There are a number of systems that you want to capture data from: invoicing data, page views, timesheets, etc.

We started by developing a custom data pipeline based on AWS Lambda, but even though it was relatively extensible and lightweight, it was designed around streams of events such as webhooks, and did not support backfilling large datasets.

That's when we found Stitch, a sort of ETL software as a service. It fit our data volumes perfectly, as it's free for replicating up to 5 million rows monthly. So we signed up and connected all our sources (Typeform for rough project timesheets, Harvest for invoicing, GitHub for all our projects, etc) and configured it to replicate periodically to our Data Warehouse.

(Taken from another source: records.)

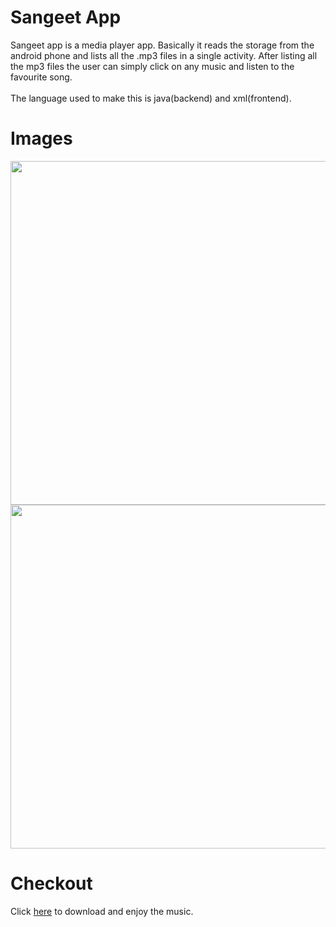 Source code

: # Sangeet App
Sangeet app is a media player app. Basically it reads the storage from the android phone and lists all the .mp3 files in a single activity. After listing all the mp3 files the user can simply click on any music and listen to the favourite song.<br>
<br>The language used to make this is java(backend) and xml(frontend).

# Images
<img src="https://user-images.githubusercontent.com/87072667/134805094-047c71d3-36cb-479a-8f08-0ae4d625c87c.jpg" height="550">
<br>
<img src="https://user-images.githubusercontent.com/87072667/134805112-32e3ddb3-5e50-46c9-86b3-71db76f6ff29.jpg" height="550">

# Checkout
Click [here](https://drive.google.com/file/d/1SFcmS7P7aUZ06n9VufBaimZw95THvXUp/view?usp=sharing) to download and enjoy the music.
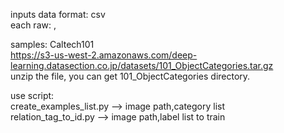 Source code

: inputs data format: csv  
each raw: <imagepath>,<label number>  

samples: Caltech101  
https://s3-us-west-2.amazonaws.com/deep-learning.datasection.co.jp/datasets/101_ObjectCategories.tar.gz  
unzip the file, you can get 101_ObjectCategories directory.  
  
use script:  
create_examples_list.py --> image path,category list  
relation_tag_to_id.py --> image path,label list to train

Most of the sources we use support key-based replication, meaning that we only replicate changes incrementally. That enables us to have a full history of everything that happened while saving on storage. This becomes more and more important as we try to answer questions not only about how things look at every point in time, but also about how things change over time.

Asking questions about the data

Once everything is in our Data Warehouse, it is available for querying. Hooking up to your RDS instance and issuing a SQL query would be fine if you are the only person in the organization, however that is unlikely.

Here is where Metabase comes into the picture. Being an open-source solution, with very convenient one-click deployments on Heroku and AWS, trying it out was a breeze --and we've been using it ever since.

It is a platform where you can connect different data storage instances and query them. Not only that, but its focus is on making it easy to ask questions, save them and share them with your team. It also overlays a metadata schema on top of all your tables where you can document and type your columns for easier querying, as well as defining custom segments.

Is data all we need?

It might be tempting to think that, now that your whole organization is reduced to events, the answers to all your questions are just a few queries away.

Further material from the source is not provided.